Sayffulo Saipov, l’attentatore che ha seminato il terrore a Manhattan due giorni fa, è originario dell’Uzbekistan, paese che da molti anni è uno diquelli con più alto tasso di reclutamento per le organizzazioni radicali islamiche.

LA PRINCIPALE, da cui proviene probabilmente lo stesso Saipov, affonda le proprie radici nel Movimento islamico dell’Uzbekistan, una formazione estremista sorta nel 1996 e frutto dell’unificazione di varie organizzazioni radicali come la «Società dell’uguaglianza» e il «Partito islamico di rinasciata. Inizialmente il gruppo, che poteva contare su circa un migliaio di militanti, conduceva un’attività di guerriglia a cavallo dei confini tra Uzbekistan, Kirghistan e Tajikistan. Ma le dure sconfitte militari subite negli scontri con l’esercito regolare uzbeko, portarono l’organizzazione a orientarsi dal 2002 verso la pura attività terroristica, trovando base in Afghanistan e Pakistan.

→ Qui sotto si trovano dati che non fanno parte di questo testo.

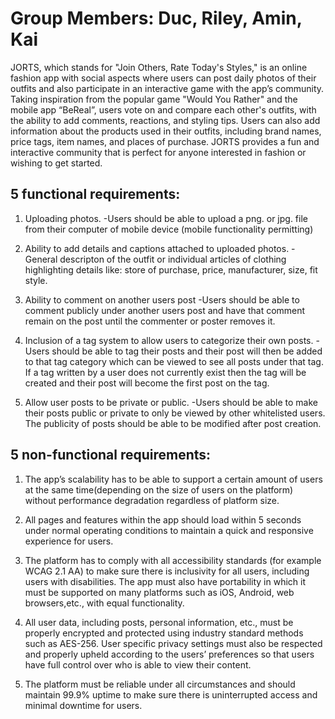 # Group Members: Duc, Riley, Amin, Kai

JORTS, which stands for "Join Others, Rate Today's Styles," is an online fashion app with social aspects where users can post daily photos of their outfits and also participate in an interactive game with the app’s community. Taking inspiration from the popular game "Would You Rather" and the mobile app “BeReal”, users vote on and compare each other's outfits, with the ability to add comments, reactions, and styling tips. Users can also add information about the products used in their outfits, including brand names, price tags, item names, and places of purchase. JORTS provides a fun and interactive community that is perfect for anyone interested in fashion or wishing to get started.


## 5 functional requirements:

1) Uploading photos.
-Users should be able to upload a png. or jpg. file from their computer of mobile device (mobile functionality permitting)

2) Ability to add details and captions attached to uploaded photos.
-General descripton of the outfit or individual articles of clothing highlighting details like: store of purchase, price, manufacturer, size, fit style.

3) Ability to comment on another users post
-Users should be able to comment publicly under another users post and have that comment remain on the post until the commenter or poster removes it.

4) Inclusion of a tag system to allow users to categorize their own posts.
-Users should be able to tag their posts and their post will then be added to that tag category which can be viewed to see all posts under that tag. If a tag written by a user does not currently exist then the tag will be created and their post will become the first post on the tag.

5) Allow user posts to be private or public.
-Users should be able to make their posts public or private to only be viewed by other whitelisted users. The publicity of posts should be able to be modified after post creation.


## 5 non-functional requirements:

1. The app’s scalability has to be able to support a certain amount of users at the same time(depending on the size of users on the platform) without performance degradation regardless of platform size.

2. All pages and features within the app should load within 5 seconds under normal operating conditions to maintain a quick and responsive experience for users.

3. The platform has to comply with all accessibility standards (for example WCAG 2.1 AA) to make sure there is inclusivity for all users, including users with disabilities. The app must also have portability in which it must be supported on many platforms such as iOS, Android, web browsers,etc., with equal functionality.

4. All user data, including posts, personal information, etc., must be properly encrypted and protected using industry standard methods such as AES-256. User specific privacy settings must also be respected and properly upheld according to the users’ preferences so that users have full control over who is able to view their content.

5. The platform must be reliable under all circumstances and should maintain 99.9% uptime to make sure there is uninterrupted access and minimal downtime for users.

Con l’ascesa nel 2012 al vertice dell’organizzazione di Isman Gasi, il Movimento Islamico dell’ Uzbekistan ha effettuato la seconda svolta della sua storia prima trasformandosi in una centrale internazionale del terrore fondamentalista sparsa nel mondo, e poi confluendo ufficialmente nell’Isis nel 2014. Secondo Boris Savodjan, esperto di movimenti radicali del Centro Asia, l’Isis avrebbe permesso al gruppo di mantenere una certa autonomia soprattutto per quanto riguarda il reclutamento che avverrebbe ancora principalmente in Uzbekistan.

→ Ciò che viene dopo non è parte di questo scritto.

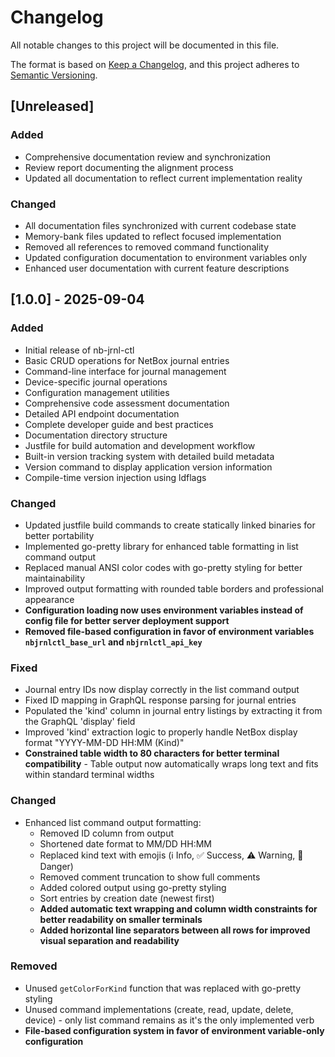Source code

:# Changelog

All notable changes to this project will be documented in this file.

The format is based on [Keep a Changelog](https://keepachangelog.com/en/1.0.0/),
and this project adheres to [Semantic Versioning](https://semver.org/spec/v2.0.0.html).

## [Unreleased]

### Added
- Comprehensive documentation review and synchronization
- Review report documenting the alignment process
- Updated all documentation to reflect current implementation reality

### Changed
- All documentation files synchronized with current codebase state
- Memory-bank files updated to reflect focused implementation
- Removed all references to removed command functionality
- Updated configuration documentation to environment variables only
- Enhanced user documentation with current feature descriptions

## [1.0.0] - 2025-09-04

### Added
- Initial release of nb-jrnl-ctl
- Basic CRUD operations for NetBox journal entries
- Command-line interface for journal management
- Device-specific journal operations
- Configuration management utilities
- Comprehensive code assessment documentation
- Detailed API endpoint documentation
- Complete developer guide and best practices
- Documentation directory structure
- Justfile for build automation and development workflow
- Built-in version tracking system with detailed build metadata
- Version command to display application version information
- Compile-time version injection using ldflags

### Changed
- Updated justfile build commands to create statically linked binaries for better portability
- Implemented go-pretty library for enhanced table formatting in list command output
- Replaced manual ANSI color codes with go-pretty styling for better maintainability
- Improved output formatting with rounded table borders and professional appearance
- **Configuration loading now uses environment variables instead of config file for better server deployment support**
- **Removed file-based configuration in favor of environment variables `nbjrnlctl_base_url` and `nbjrnlctl_api_key`**

### Fixed
- Journal entry IDs now display correctly in the list command output
- Fixed ID mapping in GraphQL response parsing for journal entries
- Populated the 'kind' column in journal entry listings by extracting it from the GraphQL 'display' field
- Improved 'kind' extraction logic to properly handle NetBox display format "YYYY-MM-DD HH:MM (Kind)"
- **Constrained table width to 80 characters for better terminal compatibility** - Table output now automatically wraps long text and fits within standard terminal widths

### Changed
- Enhanced list command output formatting:
  - Removed ID column from output
  - Shortened date format to MM/DD HH:MM
  - Replaced kind text with emojis (ℹ️ Info, ✅ Success, ⚠️ Warning, 🚨 Danger)
  - Removed comment truncation to show full comments
  - Added colored output using go-pretty styling
  - Sort entries by creation date (newest first)
  - **Added automatic text wrapping and column width constraints for better readability on smaller terminals**
  - **Added horizontal line separators between all rows for improved visual separation and readability**

### Removed
- Unused `getColorForKind` function that was replaced with go-pretty styling
- Unused command implementations (create, read, update, delete, device) - only list command remains as it's the only implemented verb
- **File-based configuration system in favor of environment variable-only configuration**

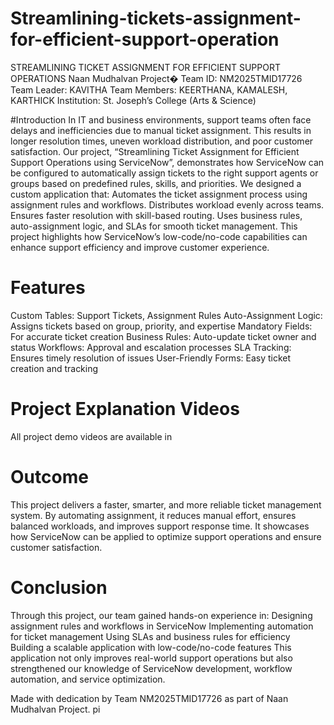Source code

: # Streamlining-tickets-assignment-for-efficient-support-operation
STREAMLINING TICKET ASSIGNMENT FOR EFFICIENT SUPPORT OPERATIONS
Naan Mudhalvan Project� Team ID: NM2025TMID17726 Team Leader: KAVITHA Team Members: KEERTHANA, KAMALESH, KARTHICK Institution: St. Joseph’s College (Arts & Science)

#Introduction
In IT and business environments, support teams often face delays and inefficiencies due to manual ticket assignment. This results in longer resolution times, uneven workload distribution, and poor customer satisfaction. Our project, “Streamlining Ticket Assignment for Efficient Support Operations using ServiceNow”, demonstrates how ServiceNow can be configured to automatically assign tickets to the right support agents or groups based on predefined rules, skills, and priorities. We designed a custom application that: Automates the ticket assignment process using assignment rules and workflows. Distributes workload evenly across teams. Ensures faster resolution with skill-based routing. Uses business rules, auto-assignment logic, and SLAs for smooth ticket management. This project highlights how ServiceNow’s low-code/no-code capabilities can enhance support efficiency and improve customer experience.

# Features
Custom Tables: Support Tickets, Assignment Rules Auto-Assignment Logic: Assigns tickets based on group, priority, and expertise Mandatory Fields: For accurate ticket creation Business Rules: Auto-update ticket owner and status Workflows: Approval and escalation processes SLA Tracking: Ensures timely resolution of issues User-Friendly Forms: Easy ticket creation and tracking

# Project Explanation Videos
All project demo videos are available in

# Outcome
This project delivers a faster, smarter, and more reliable ticket management system. By automating assignment, it reduces manual effort, ensures balanced workloads, and improves support response time. It showcases how ServiceNow can be applied to optimize support operations and ensure customer satisfaction.

# Conclusion
Through this project, our team gained hands-on experience in: Designing assignment rules and workflows in ServiceNow Implementing automation for ticket management Using SLAs and business rules for efficiency Building a scalable application with low-code/no-code features This application not only improves real-world support operations but also strengthened our knowledge of ServiceNow development, workflow automation, and service optimization.

Made with dedication by Team NM2025TMID17726 as part of Naan Mudhalvan Project. pi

IL SUO GRUPPO DIRIGENTE agisce in completa clandestinità e gli stessi servizi d’intelligence internazionali conoscono assai poco del suo modo di operare. La stessa biografia di Isman Gasi resta un mistero. Nato nel 1970 in un famiglia operaia, avrebbe servito, prima di darsi alla clandestinità, come ufficiale nell’esercito regolare uzbeko. Il ministero della Difesa russo in un recente dossier che si occupa principalmente del problema del rischio di transito in Russia di gruppi di foreign fighters sbandati dopo la disfatta dello Stato islamico in Siria, affermano che «almeno il 50% dei 10 mila combattenti provenienti dai territori ex-sovietici sono di origine uzbeka».

Un dato che dovrebbe far riflettere il regime di Taskent il quale riporta orgogliosamente il dato diffuso da Centro di ricerca sul terrorismo australiano nel 2016, secondo cui l’Uzbekistan sarebbe uno dei paesi più sicuri del mondo. Una sicurezza, per molti versi pagata dal mondo in termini di diffusione di guerra e terrore.

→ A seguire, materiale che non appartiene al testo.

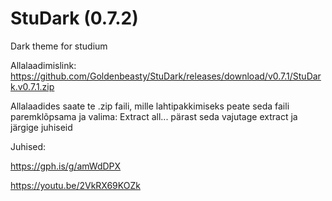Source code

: # StuDark (0.7.2)
Dark theme for studium

Allalaadimislink: https://github.com/Goldenbeasty/StuDark/releases/download/v0.7.1/StuDark.v0.7.1.zip

Allalaadides saate te .zip faili, mille lahtipakkimiseks peate seda faili paremklõpsama ja valima: Extract all...
pärast seda vajutage extract ja järgige juhiseid

Juhised:

https://gph.is/g/amWdDPX

https://youtu.be/2VkRX69KOZk
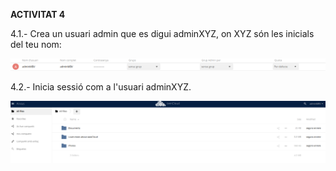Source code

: 
**ACTIVITAT 4**


4.1.- Crea un usuari admin que es digui adminXYZ, on XYZ són les inicials del teu nom:

![alt text](admin.png)


4.2.- Inicia sessió com a l'usuari adminXYZ.

![alt text](nouusuari.png)































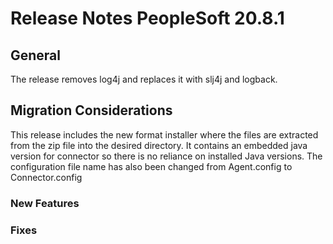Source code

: # Release Notes PeopleSoft 20.8.1

## General

The release removes log4j and replaces it with slj4j and logback.

## Migration Considerations

This release includes the new format installer where the files are extracted from the zip file into the desired directory. 
It contains an embedded java version for connector so there is no reliance on installed Java versions.
The configuration file name has also been changed from Agent.config to Connector.config

### New Features

### Fixes


			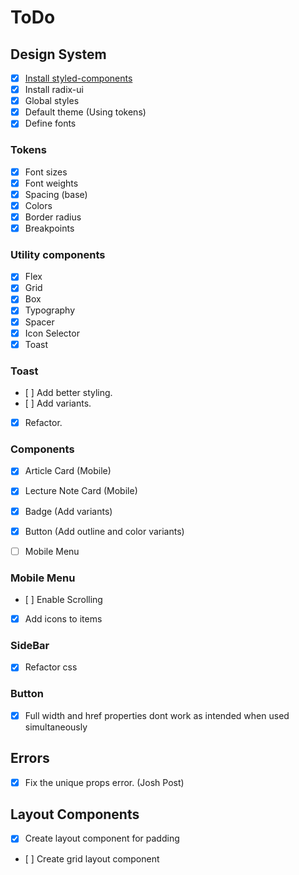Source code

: # ToDo

## Design System

- [x] [Install styled-components](https://github.com/vercel/next.js/blob/canary/examples/with-styled-components/pages/_document.tsx)
- [x] Install radix-ui
- [x] Global styles
- [x] Default theme (Using tokens)
- [x] Define fonts

### Tokens

- [x] Font sizes
- [x] Font weights
- [x] Spacing (base)
- [x] Colors
- [x] Border radius
- [x] Breakpoints

### Utility components

- [x] Flex
- [x] Grid
- [x] Box
- [x] Typography
- [x] Spacer
- [x] Icon Selector
- [x] Toast

### Toast

- [ ] Add better styling.
- [ ] Add variants.
- [x] Refactor.

### Components

- [x] Article Card (Mobile)
- [x] Lecture Note Card (Mobile)

- [x] Badge (Add variants)
- [x] Button (Add outline and color variants)

- [ ] Mobile Menu

### Mobile Menu

- [ ] Enable Scrolling
- [x] Add icons to items

### SideBar

- [x] Refactor css

### Button

- [x] Full width and href properties dont work as intended when used simultaneously

## Errors

- [x] Fix the unique props error. (Josh Post)

## Layout Components

- [x] Create layout component for padding
- [ ] Create grid layout component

L’UZBEKISTAN È GOVERNATO ininterrottamente dal 1991 dalla famiglia Karimov, la quale controlla direttamente gran parte le ricchezze del paese. Islam Karimov già segretario del partito comunista in epoca sovietica e poi presidente uzbeko sempre rieletto con percentuali “bulgare”, dopo la sua morte ha lasciato in eredità il paese alla avvenente figlia Gulnara. Gli Stati uniti e la Russia hanno sempre sostenuto – e ampiamente foraggiato – Karimov «per la sua intransigente lotta al terrorismo», cercando di nascondere al mondo la tragica realtà del paese. Dove il Pil pro capite annuale non raggiunge il 1500 euro, dove le privatizzazioni hanno distrutto i pochi servizi sociali esistenti in epoca sovietica, dove più della metà della popolazione maschile tra i 18 e i 40 anni è emigrata all’estero per la cronica mancanza di lavoro. Un paese come denuncia l’Associazione Memorial di Mosca, «dove sono imprigionati oltre 7.000 oppositori politici e dove non esiste una stampa libera».

INTANTO A SAN PIETROBURGO il ministero degli Interni russo, da oggi ha previsto misure speciali di sicurezza antiterroristiche per l’arrivo di personalità governative da Cuba, Vietnam e Cina atterrate in Russia per partecipare al meeting celebrativo dei 100 anni della rivoluzione russa che raccoglierà intorno al Partito comunista russo oltre 100 delegazioni comuniste di tutto il mondo e che si concluderà a Mosca con un grande corteo, il 7 novembre.